OK guys, I think I know what happened with the new GPUs. It's NOT addition of a "tensor core" and it's not addition of quantization support (or for that matter sparsity support). It's the addition ofEagerly awaiting a tech talk for these gpus, similar to the one they made for the A17/M3.
1. a third FP pipeline (so we we now have an FP16 pipelines, an FP32 pipeline, and a mixed pipeline, which multiplies FP16 with FP16, but accumulates to FP32)
2. modification of the FP32 pipeline so that it can take in FP16 results and perform FP16 arithmetic
3. the addition I described earlier of a local register attached to each pipeline cutting down the back and forth traffic between the register cache and the pipelines when performing dot products (eg as a component of matrix multiply).

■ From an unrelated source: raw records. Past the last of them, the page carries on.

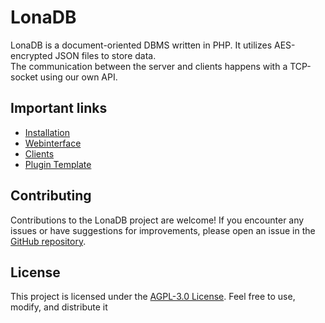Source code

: # LonaDB
LonaDB is a document-oriented DBMS written in PHP. It utilizes AES-encrypted JSON files to store data.<br/>
The communication between the server and clients happens with a TCP-socket using our own API.

## Important links
- [Installation](https://docs.lona-development.org/guide/install.html)
- [Webinterface](https://docs.lona-development.org/guide/webinterface.html)
- [Clients](https://docs.lona-development.org/guide/clients.html)
- [Plugin Template](https://github.com/LonaDB/PluginTemplate)

## Contributing

Contributions to the LonaDB project are welcome! If you encounter any issues or have suggestions for improvements, please open an issue in the [GitHub repository](https://github.com/LonaDB/Server).

## License

This project is licensed under the [AGPL-3.0 License](LICENSE). Feel free to use, modify, and distribute it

Put these together and the net result is that
- a lot of generic and graphics code will see a nice boost because FP16 ops can execute in two, rather than one, pipeline AND
- matrix multiply code can take advantage of all the above features to in fact schedule FP16 matrix multiply across three pipelines rather than one, giving us the 3x factor that Apple talked about in the A19 presentation.
My current guess is that this is the technical meaning of the GPU "neural accelerator". Not a tensor core, and not support any sort of quantization. Maybe those will come, I have no idea. Or maybe Apple felt it was most important to prioritize flexibility over specific techniques (like quantization or structured sparsity) that right now seem very important but which may be replaced by something else in two or three years?
The local register patent was https://patents.google.com/patent/US20250103292A1
My writeup for the new patent is ...................................................................
Suppose you want to increase your GPU compute, but not to spend much area, so you can't increase the number of cores. What are your options? The most obvious choice, as we have already discussed, is to go superscalar to 2-wide, so that more of your execution units can be active every cycle. Apple's first pass at this, presumably just getting infrastructure in place, had a disappointing performance boost because while three execution pipes are available (FP32, FP16, and INT) INT is rarely used, so its dual issue doesn't help much, and it's rare to have either a single warp that uses both FP16 and FP32, or two independent warps that use these two different types simultaneously.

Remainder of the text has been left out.